We found that there were no significant differences in overall acceptance rates following Medicaid expansion. Comparing states that expanded Medicaid to those that had not expanded as of January 1, 2015, there was no statistical difference in overall rates of accepting new Medicaid patients. An exception was that OB/GYNs accepted new Medicaid patients at higher rates in non-expansion states (89.6 percent compared to 73.9 percent).
We also looked at whether acceptance rates changed over time in expansion and non-expansion states. Among expansion states, we compared acceptance in 201213 (prior to expansion) to rates in 201415 (after they expanded). We did the same thing for the group of non-expansion states. Acceptance rates did not change over time among either group of states.
Managed Care Penetration
States are increasingly using managed care in their Medicaid programs. As of July 2016, more than two-thirds of beneficiaries were enrolled in a comprehensive managed care plan. One argument for this increased reliance on private plans is that managed care has the potential to improve physician participation, thereby improving access to care, especially as contracts often require plans to meet certain network standards.
Similar to previous studies, however, our research found that the rate of managed care in states was not associated with physicians decisions to accept new Medicaid patients.
We initially found that Medicaid acceptance in states with managed care penetration rates above the national median were lower (66.7 percent) compared to states with managed care penetration rates below the median (78.5 percent). However, once we controlled for other factors (such as the share of the state that is in poverty or uses Medicaid, how many physicians there are in the state, and the demographic characteristics of those physicians and their practices), there was no association between managed care penetration and physician acceptance of new Medicaid patients.
Moving Forward
Physicians acceptance of new Medicaid patients is only one measure of participation in the Medicaid program. Acceptance of new Medicaid patients does not tell us how many new patients will be accepted nor does it account for the number of Medicaid patients already in the physicians care. Even when physicians accept new patients, making an appointment may be difficult, and the wait times may be substantial.
In addition, Medicaid beneficiaries may be receiving care from other clinicians (for example, physician assistants, nurse practitioners, and clinical social workers) and in settings other than physician offices, such as community health centers, that are not captured in these data.

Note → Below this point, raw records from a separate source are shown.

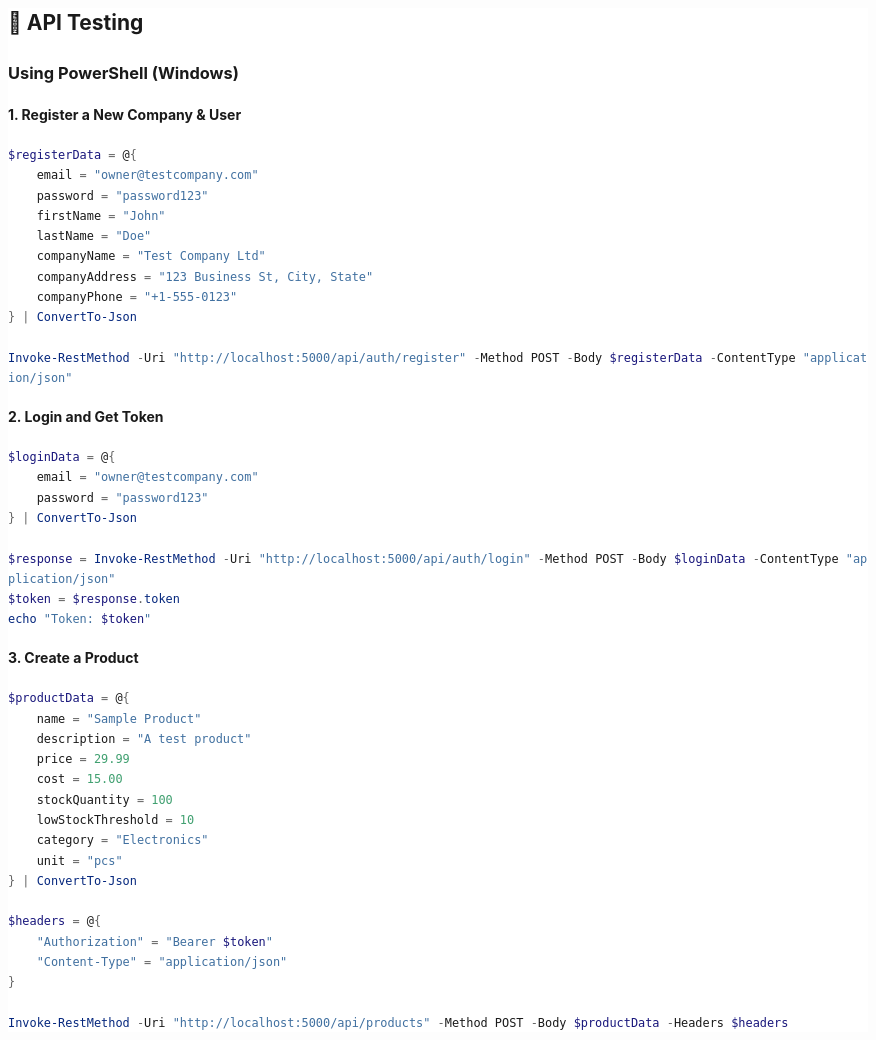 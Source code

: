 ## 🧪 **API Testing**

### **Using PowerShell (Windows)**

#### **1. Register a New Company & User**
```powershell
$registerData = @{
    email = "owner@testcompany.com"
    password = "password123"
    firstName = "John"
    lastName = "Doe"
    companyName = "Test Company Ltd"
    companyAddress = "123 Business St, City, State"
    companyPhone = "+1-555-0123"
} | ConvertTo-Json

Invoke-RestMethod -Uri "http://localhost:5000/api/auth/register" -Method POST -Body $registerData -ContentType "application/json"
```

#### **2. Login and Get Token**
```powershell
$loginData = @{
    email = "owner@testcompany.com"
    password = "password123"
} | ConvertTo-Json

$response = Invoke-RestMethod -Uri "http://localhost:5000/api/auth/login" -Method POST -Body $loginData -ContentType "application/json"
$token = $response.token
echo "Token: $token"
```

#### **3. Create a Product**
```powershell
$productData = @{
    name = "Sample Product"
    description = "A test product"
    price = 29.99
    cost = 15.00
    stockQuantity = 100
    lowStockThreshold = 10
    category = "Electronics"
    unit = "pcs"
} | ConvertTo-Json

$headers = @{
    "Authorization" = "Bearer $token"
    "Content-Type" = "application/json"
}

Invoke-RestMethod -Uri "http://localhost:5000/api/products" -Method POST -Body $productData -Headers $headers
```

It is important to note that despite low physician participation in Medicaid, beneficiaries are still receiving services. Compared to individuals without insurance, Medicaid enrollees reported substantially better access to care, including having a usual source of care, visiting a physician in the past year, and having fewer delays in receiving care. Medicaid access was comparable to private insurance for certain measures, such as having a usual source of care and having an outpatient visit. Adults with Medicaid also reported delaying care at rates similar to rates among adults with employer-sponsored coverage, but their reasons for delaying care differed significantly. For example, Medicaid beneficiaries reported delaying care at higher rates than those with employer-sponsored insurance due to a lack of transportation, while those with employer-sponsored insurance delayed care at higher rates because of out-of-pocket costs.